In accordance with the techniques described herein, the generation module 116 generates several reference images 118, such as a first reference image 310, a second reference image 312, and a third reference image 314. In this example, the first, second and third reference images 310, 312, and 314 have a CLIP cosine similarity score above a threshold, e.g., equal to or above 0.3095. Accordingly, the reference images exhibit a relatively high perceptual similarity to semantic properties of the text input 122.

The second example 304 depicts an initial view 316 of a three-dimensional representation of a digital environment, e.g., a digital model 124 of an automobile. The generation module 116 receives a text input 122 that includes a text string “maybe try the round design of the front headlights and see how it looks aesthetically?” Accordingly, the text input 122 describes a feature of the three-dimensional representation, e.g., the front headlight of the car. A red circle in the initial view 316 denotes a location of the feature.

In accordance with the techniques described herein, the generation module 116 generates several reference images 118, such as a first reference image 318, a second reference image 320, and a third reference image 322. As in the first example 302, in this second example 304 the first, second and third reference images 318, 320, and 322 have a CLIP cosine similarity score above a threshold. Accordingly, the reference images exhibit a relatively high perceptual similarity to semantic properties of the text input 122 and display a desirable view of the front headlight.

The third example 306 depicts an initial view 324 of a three-dimensional representation of a digital environment, e.g., a digital model 124 of a character wearing a headband and holding a sword. The generation module 116 receives a text input 122 that includes a text string “I would love to make the color of the orange headband slightly darker to better match with the overall outfit.” Accordingly, the text input 122 describes a feature of the three-dimensional representation, e.g., the orange headband. A red circle in the initial view 324 denotes a location of the feature.

In accordance with the techniques described herein, the generation module 116 generates several reference images 118, such as a first reference image 326, a second reference image 328, and a third reference image 330. As in the first example 302 and the second example 304, in this third example 306 the first, second and third reference images 326, 328, and 330 have a CLIP cosine similarity score above a threshold. The reference images thus exhibit a relatively high perceptual similarity to semantic properties of the text input 122 and display a desirable view of the headband. Accordingly, the techniques described herein are able to generate reference images 118 that depict desirable views for a variety of types of digital models 124.

Reference Digital Image Editing

In one or more examples, the generation module 116 further includes an edit module 212 that is operable to apply one or more edits to the reference image 118 to generate an edited reference image 214. The one or more edits, for instance, are based on one or more of the digital model 124, the text input 122, the view of the reference image 118, and/or an additional input to the edit module 212 such as an edit input 216. In various examples, the edit module 212 leverages one or more rapid design layers to apply the one or more edits. As discussed in the following examples, a variety of editing modalities and techniques are contemplated.
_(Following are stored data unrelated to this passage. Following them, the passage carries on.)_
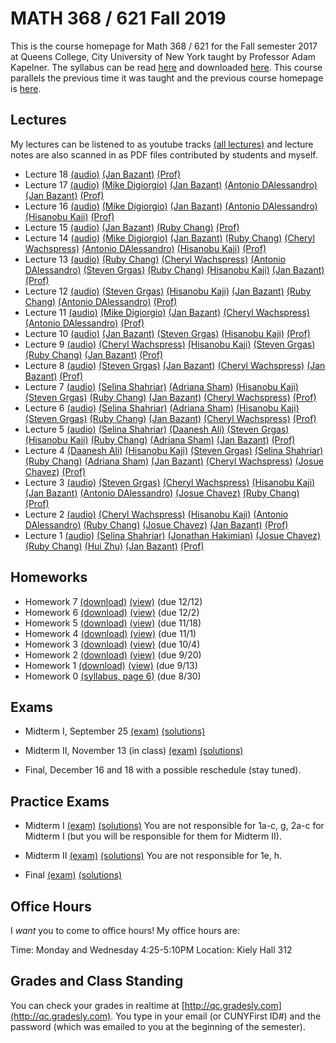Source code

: # MATH 368 / 621 Fall 2019

This is the course homepage for Math 368 / 621 for the Fall semester 2017 at Queens College, City University of New York taught by Professor Adam Kapelner. The syllabus can be read [here](https://github.com/kapelner/QC_Math_621_Fall_2019/blob/master/syllabus/syllabus.pdf) and downloaded [here](https://raw.githubusercontent.com/kapelner/QC_Math_621_Fall_2019/master/syllabus/syllabus.pdf). This course parallels the previous time it was taught and the previous course homepage is [here](https://github.com/kapelner/QC_Math_621_Fall_2017).

## Lectures

My lectures can be listened to as youtube tracks [(all lectures)](https://www.youtube.com/playlist?list=) and lecture notes are also scanned in as PDF files contributed by students and myself.

<!--
* Lecture 23 [(audio)](https://youtu.be/sBA4Lf_5kUU) [(Alassane Ngaide)](https://github.com/kapelner/QC_Math_621_Fall_2019/blob/master/lectures/lec23ngaide.pdf) [(Prof)](https://github.com/kapelner/QC_Math_621_Fall_2019/blob/master/lectures/lec23kap.pdf)
* Lecture 22 [(audio)](https://youtu.be/bwVxNl9_X14) [(Alassane Ngaide)](https://github.com/kapelner/QC_Math_621_Fall_2019/blob/master/lectures/lec22ngaide.pdf) [(Wjeewani Boteju)](https://github.com/kapelner/QC_Math_621_Fall_2019/blob/master/lectures/lec22boteju.pdf) [(Prof)](https://github.com/kapelner/QC_Math_621_Fall_2019/blob/master/lectures/lec22kap.pdf)
* Lecture 21 [(audio)](https://youtu.be/Wmc2TRKa7xU) [(Wjeewani Boteju)](https://github.com/kapelner/QC_Math_621_Fall_2019/blob/master/lectures/lec21boteju.pdf) [(Messan Adelan)](https://github.com/kapelner/QC_Math_621_Fall_2019/blob/master/lectures/lec21adelan.pdf) [(Koffi Lucky Bosso)](https://github.com/kapelner/QC_Math_621_Fall_2019/blob/master/lectures/lec21bosso.pdf) [(Alassane Ngaide)](https://github.com/kapelner/QC_Math_621_Fall_2019/blob/master/lectures/lec21ngaide.pdf) [(Prof)](https://github.com/kapelner/QC_Math_621_Fall_2019/blob/master/lectures/lec21kap.pdf) 
* Lecture 20 [(audio)](https://youtu.be/iac02nByAeY) [(Messan Adelan)](https://github.com/kapelner/QC_Math_621_Fall_2019/blob/master/lectures/lec20adelan.pdf) [(Wjeewani Boteju)](https://github.com/kapelner/QC_Math_621_Fall_2019/blob/master/lectures/lec20boteju.pdf) [(Koffi Lucky Bosso)](https://github.com/kapelner/QC_Math_621_Fall_2019/blob/master/lectures/lec20bosso.pdf) [(Alassane Ngaide)](https://github.com/kapelner/QC_Math_621_Fall_2019/blob/master/lectures/lec20ngaide.pdf) [(Prof)](https://github.com/kapelner/QC_Math_621_Fall_2019/blob/master/lectures/lec20kap.pdf)
* Lecture 19 [(audio)](https://youtu.be/noOFVHmKFjA) [(Alassane Ngaide)](https://github.com/kapelner/QC_Math_621_Fall_2019/blob/master/lectures/lec19ngaide.pdf) [(Koffi Lucky Bosso)](https://github.com/kapelner/QC_Math_621_Fall_2019/blob/master/lectures/lec19bosso.pdf) [(Messan Adelan)](https://github.com/kapelner/QC_Math_621_Fall_2019/blob/master/lectures/lec19adelan.pdf) [(Prof)](https://github.com/kapelner/QC_Math_621_Fall_2019/blob/master/lectures/lec19kap.pdf) -->
* Lecture 18 [(audio)](https://youtu.be/-znuORrGKIw) [(Jan Bazant)](https://github.com/kapelner/QC_Math_621_Fall_2019/blob/master/lectures/lec18bazant.pdf) [(Prof)](https://github.com/kapelner/QC_Math_621_Fall_2019/blob/master/lectures/lec18kap.pdf)
* Lecture 17 [(audio)](https://youtu.be/8pVIhigT-7E) [(Mike Digiorgio)](https://github.com/kapelner/QC_Math_621_Fall_2019/blob/master/lectures/lec17digiorgio.pdf) [(Jan Bazant)](https://github.com/kapelner/QC_Math_621_Fall_2019/blob/master/lectures/lec16bazant.pdf) [(Antonio DAlessandro)](https://github.com/kapelner/QC_Math_621_Fall_2019/blob/master/lectures/lec17dalessandro.pdf) [(Jan Bazant)](https://github.com/kapelner/QC_Math_621_Fall_2019/blob/master/lectures/lec17bazant.pdf) [(Prof)](https://github.com/kapelner/QC_Math_621_Fall_2019/blob/master/lectures/lec17kap.pdf)
* Lecture 16 [(audio)](https://youtu.be/F-RWoxVp-ig) [(Mike Digiorgio)](https://github.com/kapelner/QC_Math_621_Fall_2019/blob/master/lectures/lec16digiorgio.pdf) [(Jan Bazant)](https://github.com/kapelner/QC_Math_621_Fall_2019/blob/master/lectures/lec16bazant.pdf) [(Antonio DAlessandro)](https://github.com/kapelner/QC_Math_621_Fall_2019/blob/master/lectures/lec16dalessandro.pdf) [(Hisanobu Kaji)](https://github.com/kapelner/QC_Math_621_Fall_2019/blob/master/lectures/lec16kaji.pdf) [(Prof)](https://github.com/kapelner/QC_Math_621_Fall_2019/blob/master/lectures/lec16kap.pdf)
* Lecture 15 [(audio)](https://youtu.be/fOt-DD8jhRw) [(Jan Bazant)](https://github.com/kapelner/QC_Math_621_Fall_2019/blob/master/lectures/lec15bazant.pdf) [(Ruby Chang)](https://github.com/kapelner/QC_Math_621_Fall_2019/blob/master/lectures/lec15chang.pdf) [(Prof)](https://github.com/kapelner/QC_Math_621_Fall_2019/blob/master/lectures/lec15kap.pdf)
* Lecture 14 [(audio)](https://youtu.be/OvIckkkaP6w) [(Mike Digiorgio)](https://github.com/kapelner/QC_Math_621_Fall_2019/blob/master/lectures/lec14digiorgio.pdf) [(Jan Bazant)](https://github.com/kapelner/QC_Math_621_Fall_2019/blob/master/lectures/lec14bazant.pdf) [(Ruby Chang)](https://github.com/kapelner/QC_Math_621_Fall_2019/blob/master/lectures/lec14chang.pdf) [(Cheryl Wachspress)](https://github.com/kapelner/QC_Math_621_Fall_2019/blob/master/lectures/lec14wachspress.pdf) [(Antonio DAlessandro)](https://github.com/kapelner/QC_Math_621_Fall_2019/blob/master/lectures/lec14dalessandro.pdf) [(Hisanobu Kaji)](https://github.com/kapelner/QC_Math_621_Fall_2019/blob/master/lectures/lec14kaji.pdf) [(Prof)](https://github.com/kapelner/QC_Math_621_Fall_2019/blob/master/lectures/lec14kap.pdf) 
* Lecture 13 [(audio)](https://youtu.be/qZR5mjgtmqE) [(Ruby Chang)](https://github.com/kapelner/QC_Math_621_Fall_2019/blob/master/lectures/lec14chang.pdf) [(Cheryl Wachspress)](https://github.com/kapelner/QC_Math_621_Fall_2019/blob/master/lectures/lec13wachspress.pdf) [(Antonio DAlessandro)](https://github.com/kapelner/QC_Math_621_Fall_2019/blob/master/lectures/lec13dalessandro.pdf) [(Steven Grgas)](https://github.com/kapelner/QC_Math_621_Fall_2019/blob/master/lectures/lec13grgas.pdf) [(Ruby Chang)](https://github.com/kapelner/QC_Math_621_Fall_2019/blob/master/lectures/lec13chang.pdf) [(Hisanobu Kaji)](https://github.com/kapelner/QC_Math_621_Fall_2019/blob/master/lectures/lec13kaji.pdf) [(Jan Bazant)](https://github.com/kapelner/QC_Math_621_Fall_2019/blob/master/lectures/lec13bazant.pdf) [(Prof)](https://github.com/kapelner/QC_Math_621_Fall_2019/blob/master/lectures/lec13kap.pdf) 
* Lecture 12 [(audio)](https://youtu.be/UdxWP48iCEk) [(Steven Grgas)](https://github.com/kapelner/QC_Math_621_Fall_2019/blob/master/lectures/lec12grgas.pdf) [(Hisanobu Kaji)](https://github.com/kapelner/QC_Math_621_Fall_2019/blob/master/lectures/lec12kaji.pdf) [(Jan Bazant)](https://github.com/kapelner/QC_Math_621_Fall_2019/blob/master/lectures/lec12bazant.pdf) [(Ruby Chang)](https://github.com/kapelner/QC_Math_621_Fall_2019/blob/master/lectures/lec12chang.pdf) [(Antonio DAlessandro)](https://github.com/kapelner/QC_Math_621_Fall_2019/blob/master/lectures/lec12dalessandro.pdf) [(Prof)](https://github.com/kapelner/QC_Math_621_Fall_2019/blob/master/lectures/lec12kap.pdf) 
* Lecture 11 [(audio)](https://youtu.be/iso47T0CWiA) [(Mike Digiorgio)](https://github.com/kapelner/QC_Math_621_Fall_2019/blob/master/lectures/lec11digiorgio.pdf) [(Jan Bazant)](https://github.com/kapelner/QC_Math_621_Fall_2019/blob/master/lectures/lec11bazant.pdf) [(Cheryl Wachspress)](https://github.com/kapelner/QC_Math_621_Fall_2019/blob/master/lectures/lec11wachspress.pdf) [(Antonio DAlessandro)](https://github.com/kapelner/QC_Math_621_Fall_2019/blob/master/lectures/lec11dalessandro.pdf) [(Prof)](https://github.com/kapelner/QC_Math_621_Fall_2019/blob/master/lectures/lec11kap.pdf)
* Lecture 10 [(audio)](https://youtu.be/31jQaWQsklE) [(Jan Bazant)](https://github.com/kapelner/QC_Math_621_Fall_2019/blob/master/lectures/lec10bazant.pdf) [(Steven Grgas)](https://github.com/kapelner/QC_Math_621_Fall_2019/blob/master/lectures/lec10grgas.pdf) [(Hisanobu Kaji)](https://github.com/kapelner/QC_Math_621_Fall_2019/blob/master/lectures/lec10kaji.pdf) [(Prof)](https://github.com/kapelner/QC_Math_621_Fall_2019/blob/master/lectures/lec10kap.pdf) 
* Lecture 9 [(audio)](https://youtu.be/g8hKWnvt79k) [(Cheryl Wachspress)](https://github.com/kapelner/QC_Math_621_Fall_2019/blob/master/lectures/lec09wachspress.pdf) [(Hisanobu Kaji)](https://github.com/kapelner/QC_Math_621_Fall_2019/blob/master/lectures/lec09kaji.pdf) [(Steven Grgas)](https://github.com/kapelner/QC_Math_621_Fall_2019/blob/master/lectures/lec09grgas.pdf) [(Ruby Chang)](https://github.com/kapelner/QC_Math_621_Fall_2019/blob/master/lectures/lec09chang.pdf) [(Jan Bazant)](https://github.com/kapelner/QC_Math_621_Fall_2019/blob/master/lectures/lec09bazant.pdf) [(Prof)](https://github.com/kapelner/QC_Math_621_Fall_2019/blob/master/lectures/lec09kap.pdf) 
* Lecture 8 [(audio)](https://youtu.be/IgJlUqFiXwI) [(Steven Grgas)](https://github.com/kapelner/QC_Math_621_Fall_2019/blob/master/lectures/lec08grgas.pdf) [(Jan Bazant)](https://github.com/kapelner/QC_Math_621_Fall_2019/blob/master/lectures/lec08bazant.pdf) [(Cheryl Wachspress)](https://github.com/kapelner/QC_Math_621_Fall_2019/blob/master/lectures/lec08wachspress.pdf) [(Jan Bazant)](https://github.com/kapelner/QC_Math_621_Fall_2019/blob/master/lectures/lec08bazant.pdf) [(Prof)](https://github.com/kapelner/QC_Math_621_Fall_2019/blob/master/lectures/lec08kap.pdf)
* Lecture 7 [(audio)](https://youtu.be/oRTbezDg3mw) [(Selina Shahriar)](https://github.com/kapelner/QC_Math_621_Fall_2019/blob/master/lectures/lec07shahriar.pdf) [(Adriana Sham)](https://github.com/kapelner/QC_Math_621_Fall_2019/blob/master/lectures/lec07sham.pdf) [(Hisanobu Kaji)](https://github.com/kapelner/QC_Math_621_Fall_2019/blob/master/lectures/lec07kaji.pdf) [(Steven Grgas)](https://github.com/kapelner/QC_Math_621_Fall_2019/blob/master/lectures/lec07grgas.pdf) [(Ruby Chang)](https://github.com/kapelner/QC_Math_621_Fall_2019/blob/master/lectures/lec07chang.pdf) [(Jan Bazant)](https://github.com/kapelner/QC_Math_621_Fall_2019/blob/master/lectures/lec07bazant.pdf) [(Cheryl Wachspress)](https://github.com/kapelner/QC_Math_621_Fall_2019/blob/master/lectures/lec07wachspress.pdf) [(Prof)](https://github.com/kapelner/QC_Math_621_Fall_2019/blob/master/lectures/lec07kap.pdf)
* Lecture 6 [(audio)](https://youtu.be/CUFOIvgv8Lw) [(Selina Shahriar)](https://github.com/kapelner/QC_Math_621_Fall_2019/blob/master/lectures/lec06shahriar.pdf) [(Adriana Sham)](https://github.com/kapelner/QC_Math_621_Fall_2019/blob/master/lectures/lec06sham.pdf) [(Hisanobu Kaji)](https://github.com/kapelner/QC_Math_621_Fall_2019/blob/master/lectures/lec06kaji.pdf) [(Steven Grgas)](https://github.com/kapelner/QC_Math_621_Fall_2019/blob/master/lectures/lec06grgas.pdf) [(Ruby Chang)](https://github.com/kapelner/QC_Math_621_Fall_2019/blob/master/lectures/lec06chang.pdf) [(Jan Bazant)](https://github.com/kapelner/QC_Math_621_Fall_2019/blob/master/lectures/lec06bazant.pdf) [(Cheryl Wachspress)](https://github.com/kapelner/QC_Math_621_Fall_2019/blob/master/lectures/lec06wachspress.pdf) [(Prof)](https://github.com/kapelner/QC_Math_621_Fall_2019/blob/master/lectures/lec06kap.pdf)
* Lecture 5 [(audio)](https://youtu.be/_lnf5bpdk5U) [(Selina Shahriar)](https://github.com/kapelner/QC_Math_621_Fall_2019/blob/master/lectures/lec05shahriar.pdf) [(Daanesh Ali)](https://github.com/kapelner/QC_Math_621_Fall_2019/blob/master/lectures/lec05ali.pdf) [(Steven Grgas)](https://github.com/kapelner/QC_Math_621_Fall_2019/blob/master/lectures/lec05grgas.pdf) [(Hisanobu Kaji)](https://github.com/kapelner/QC_Math_621_Fall_2019/blob/master/lectures/lec05kaji.pdf) [(Ruby Chang)](https://github.com/kapelner/QC_Math_621_Fall_2019/blob/master/lectures/lec05chang.pdf) [(Adriana Sham)](https://github.com/kapelner/QC_Math_621_Fall_2019/blob/master/lectures/lec05sham.pdf) [(Jan Bazant)](https://github.com/kapelner/QC_Math_621_Fall_2019/blob/master/lectures/lec05bazant.pdf) [(Prof)](https://github.com/kapelner/QC_Math_621_Fall_2019/blob/master/lectures/lec05kap.pdf)
* Lecture 4 [(Daanesh Ali)](https://github.com/kapelner/QC_Math_621_Fall_2019/blob/master/lectures/lec04ali.pdf) [(Hisanobu Kaji)](https://github.com/kapelner/QC_Math_621_Fall_2019/blob/master/lectures/lec04kaji.pdf) [(Steven Grgas)](https://github.com/kapelner/QC_Math_621_Fall_2019/blob/master/lectures/lec04grgas.pdf) [(Selina Shahriar)](https://github.com/kapelner/QC_Math_621_Fall_2019/blob/master/lectures/lec04shahriar.pdf) [(Ruby Chang)](https://github.com/kapelner/QC_Math_621_Fall_2019/blob/master/lectures/lec04chang.pdf) [(Adriana Sham)](https://github.com/kapelner/QC_Math_621_Fall_2019/blob/master/lectures/lec04sham.pdf) [(Jan Bazant)](https://github.com/kapelner/QC_Math_621_Fall_2019/blob/master/lectures/lec04bazant.pdf) [(Cheryl Wachspress)](https://github.com/kapelner/QC_Math_621_Fall_2019/blob/master/lectures/lec04wachspress.pdf) [(Josue Chavez)](https://github.com/kapelner/QC_Math_621_Fall_2019/blob/master/lectures/lec04chavez.pdf) [(Prof)](https://github.com/kapelner/QC_Math_621_Fall_2019/blob/master/lectures/lec04kap.pdf)
* Lecture 3 [(audio)](https://youtu.be/75wxoA0sTtY) [(Steven Grgas)](https://github.com/kapelner/QC_Math_621_Fall_2019/blob/master/lectures/lec03grgas.pdf) [(Cheryl Wachspress)](https://github.com/kapelner/QC_Math_621_Fall_2019/blob/master/lectures/lec03wachspress.pdf) [(Hisanobu Kaji)](https://github.com/kapelner/QC_Math_621_Fall_2019/blob/master/lectures/lec03kaji.pdf) [(Jan Bazant)](https://github.com/kapelner/QC_Math_621_Fall_2019/blob/master/lectures/lec03bazant.pdf) [(Antonio DAlessandro)](https://github.com/kapelner/QC_Math_621_Fall_2019/blob/master/lectures/lec03dalessandro.pdf) [(Josue Chavez)](https://github.com/kapelner/QC_Math_621_Fall_2019/blob/master/lectures/lec03chavez.pdf) [(Ruby Chang)](https://github.com/kapelner/QC_Math_621_Fall_2019/blob/master/lectures/lec03chang.pdf) [(Prof)](https://github.com/kapelner/QC_Math_621_Fall_2019/blob/master/lectures/lec03kap.pdf)
* Lecture 2 [(audio)](https://youtu.be/qbBqUvuheTM) [(Cheryl Wachspress)](https://github.com/kapelner/QC_Math_621_Fall_2019/blob/master/lectures/lec02wachspress.pdf) [(Hisanobu Kaji)](https://github.com/kapelner/QC_Math_621_Fall_2019/blob/master/lectures/lec02kaji.pdf) [(Antonio DAlessandro)](https://github.com/kapelner/QC_Math_621_Fall_2019/blob/master/lectures/lec02dalessandro.pdf) [(Ruby Chang)](https://github.com/kapelner/QC_Math_621_Fall_2019/blob/master/lectures/lec02chang.pdf) [(Josue Chavez)](https://github.com/kapelner/QC_Math_621_Fall_2019/blob/master/lectures/lec02chavez.pdf) [(Jan Bazant)](https://github.com/kapelner/QC_Math_621_Fall_2019/blob/master/lectures/lec02bazant.pdf) [(Prof)](https://github.com/kapelner/QC_Math_621_Fall_2019/blob/master/lectures/lec02kap.pdf)
* Lecture 1 [(audio)](https://youtu.be/MA4lQRLb4Lg) [(Selina Shahriar)](https://github.com/kapelner/QC_Math_621_Fall_2019/blob/master/lectures/lec01shahriar.pdf) [(Jonathan Hakimian)](https://github.com/kapelner/QC_Math_621_Fall_2019/blob/master/lectures/lec01hakimian.pdf) [(Josue Chavez)](https://github.com/kapelner/QC_Math_621_Fall_2019/blob/master/lectures/lec01chavez.pdf) [(Ruby Chang)](https://github.com/kapelner/QC_Math_621_Fall_2019/blob/master/lectures/lec01chang.pdf) [(Hui Zhu)](https://github.com/kapelner/QC_Math_621_Fall_2019/blob/master/lectures/lec01zhu.pdf) [(Jan Bazant)](https://github.com/kapelner/QC_Math_621_Fall_2019/blob/master/lectures/lec01bazant.pdf) [(Prof)](https://github.com/kapelner/QC_Math_621_Fall_2019/blob/master/lectures/lec01kap.pdf)


<!--## Prerequisite Review

This class has prerequesites of basic probability (Math 241), some linear algebra (Math 231) and some multivariable calculus (Math 201). In this section, I will be posting links to review items from Math 241 based on lectures. A good reference is the [Ross book](https://www.amazon.com/First-Course-Probability-6th/dp/0130338516/ref=sr_1_6?ie=UTF8&qid=1504062810&sr=8-6&keywords=probability+ross) - find the terms we are talking about. Needless to say, wikipedia (just query terms used in class) is an indispensable resource.

* Lecture 1 - Bernoulli, Binomial, In/dependence of r.v.'s - see [lecture 8 and lecture 9](https://github.com/kapelner/QC_Math_241_Fall_2016) from my 241 class. You can look at students' notes and listen to the audio tracks. As for questions you can do yourself, look [here](https://github.com/kapelner/QC_Math_241_Fall_2016/blob/master/exams/midterm2/midterm2_solutions.pdf) at questions 1, 2a,e, [here](https://github.com/kapelner/QC_Math_241_Fall_2015/blob/master/exams/midterm2/midterm2_solutions.pdf) at questions 1a-d, h-k, 3a,b, 
* Lecture 2 - Geometric, Negative Binomial - see [lecture 10](https://github.com/kapelner/QC_Math_241_Fall_2016) from my 241 class (notes and audio). [here](https://github.com/kapelner/QC_Math_241_Fall_2016/blob/master/exams/midterm2/midterm2_solutions.pdf) at questions 2b-d,f,g and [here](https://github.com/kapelner/QC_Math_241_Fall_2015/blob/master/exams/midterm2/midterm2_solutions.pdf) at questions 1l-p, 3c-->


## Homeworks

<!--
* Homework 9 [(download)](https://github.com/kapelner/QC_Math_621_Fall_2019/blob/master/homeworks/hw09/hw09.pdf?raw=true) [(view)](https://github.com/kapelner/QC_Math_621_Fall_2019/blob/master/homeworks/hw09/hw09.pdf) (due 12/12)
* Homework 8 [(download)](https://github.com/kapelner/QC_Math_621_Fall_2019/blob/master/homeworks/hw08/hw08.pdf?raw=true) [(view)](https://github.com/kapelner/QC_Math_621_Fall_2019/blob/master/homeworks/hw08/hw08.pdf) (due 12/2)-->
* Homework 7 [(download)](https://github.com/kapelner/QC_Math_621_Fall_2019/blob/master/homeworks/hw07/hw07.pdf?raw=true) [(view)](https://github.com/kapelner/QC_Math_621_Fall_2019/blob/master/homeworks/hw07/hw07.pdf) (due 12/12)
* Homework 6 [(download)](https://github.com/kapelner/QC_Math_621_Fall_2019/blob/master/homeworks/hw06/hw06.pdf?raw=true) [(view)](https://github.com/kapelner/QC_Math_621_Fall_2019/blob/master/homeworks/hw06/hw06.pdf) (due 12/2)
* Homework 5 [(download)](https://github.com/kapelner/QC_Math_621_Fall_2019/blob/master/homeworks/hw05/hw05.pdf?raw=true) [(view)](https://github.com/kapelner/QC_Math_621_Fall_2019/blob/master/homeworks/hw05/hw05.pdf) (due 11/18)
* Homework 4 [(download)](https://github.com/kapelner/QC_Math_621_Fall_2019/blob/master/homeworks/hw04/hw04.pdf?raw=true) [(view)](https://github.com/kapelner/QC_Math_621_Fall_2019/blob/master/homeworks/hw04/hw04.pdf) (due 11/1)
* Homework 3 [(download)](https://github.com/kapelner/QC_Math_621_Fall_2019/blob/master/homeworks/hw03/hw03.pdf?raw=true) [(view)](https://github.com/kapelner/QC_Math_621_Fall_2019/blob/master/homeworks/hw03/hw03.pdf) (due 10/4)
* Homework 2 [(download)](https://github.com/kapelner/QC_Math_621_Fall_2019/blob/master/homeworks/hw02/hw02.pdf?raw=true) [(view)](https://github.com/kapelner/QC_Math_621_Fall_2019/blob/master/homeworks/hw02/hw02.pdf) (due 9/20)
* Homework 1 [(download)](https://github.com/kapelner/QC_Math_621_Fall_2019/blob/master/homeworks/hw01/hw01.pdf?raw=true) [(view)](https://github.com/kapelner/QC_Math_621_Fall_2019/blob/master/homeworks/hw01/hw01.pdf) (due 9/13)
* Homework 0 [(syllabus, page 6)](https://github.com/kapelner/QC_Math_621_Fall_2019/blob/master/syllabus/syllabus.pdf?raw=true) (due 8/30)


## Exams

* Midterm I, September 25 [(exam)](https://github.com/kapelner/QC_Math_621_Fall_2019/blob/master/exams/midterm1/midterm1.pdf) [(solutions)](https://github.com/kapelner/QC_Math_621_Fall_2019/blob/master/exams/midterm1/midterm1_solutions.pdf)

* Midterm II, November 13 (in class) [(exam)](https://github.com/kapelner/QC_Math_621_Fall_2019/blob/master/exams/midterm2/midterm2.pdf) [(solutions)](https://github.com/kapelner/QC_Math_621_Fall_2019/blob/master/exams/midterm2/midterm2_solutions.pdf)

* Final, December 16 and 18 with a possible reschedule (stay tuned).

## Practice Exams

* Midterm I [(exam)](https://github.com/kapelner/QC_Math_621_Fall_2017/blob/master/exams/midterm1/midterm1.pdf) [(solutions)](https://github.com/kapelner/QC_Math_621_Fall_2017/blob/master/exams/midterm1/midterm1_solutions.pdf) You are not responsible for 1a-c, g, 2a-c for Midterm I (but you will be responsible for them for Midterm II).

* Midterm II [(exam)](https://github.com/kapelner/QC_Math_621_Fall_2017/blob/master/exams/midterm2/midterm2.pdf) [(solutions)](https://github.com/kapelner/QC_Math_621_Fall_2017/blob/master/exams/midterm2/midterm2_solutions.pdf) You are not responsible for 1e, h.

* Final [(exam)](https://github.com/kapelner/QC_Math_621_Fall_2017/blob/master/exams/final/final.pdf) [(solutions)](https://github.com/kapelner/QC_Math_621_Fall_2017/blob/master/exams/final/final_solutions.pdf)

## Office Hours

I *want* you to come to office hours! My office hours are:

Time: Monday and Wednesday 4:25-5:10PM
Location: Kiely Hall 312

## Grades and Class Standing

You can check your grades in realtime at [http://qc.gradesly.com](http://qc.gradesly.com). You type in your email (or CUNYFirst ID#) and the password (which was emailed to you at the beginning of the semester).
Generally, the edit input 216 specifies a change to a feature of the three-dimensional representation of the digital environment. In various examples, the edit module 212 receives the edit input 216 supplemental to the input 120 such as an additional text string that is received in the user interface 110, one or more strokes drawn on the digital model 124 and/or on the reference image 118, an action to create a bounding box on the digital model 124 and/or on the reference image 118, an action to define a region on the digital model 124 and/or on the reference image 118, etc.

Additionally or alternatively, the edit module 212 extracts the edit input 216 from the input 120 used to generate the reference image 118, such as by leveraging a large language model. For instance, the edit module 212 leverages one or more large language models to comprehend the text input 122 and/or to extract one or more portions of the text input 122 that describe one or more changes to the digital model 124. Based on the edit input 216, the edit module 212 is operable to apply the change to the reference image 118 using one or more of the following techniques.

In various examples, the edit module 212 leverages a depth conditioned model 218 to generate the edited reference image 214. Generally, the depth conditioned model 218 is operable to generate images based on a text input, e.g., such as an image generation neural network, that is further based on an underlying geometry of a digital image, such as an underlying geometry of the reference image 118. In various embodiments, the depth conditioned model 218 is a depth conditioned ControlNet model such as described by Zhang, et. al. Adding Conditional Control to Text-to-Image Diffusion Models. In IEEE International Conference on Computer Vision (ICCV). pp. 3836-3847. (2023).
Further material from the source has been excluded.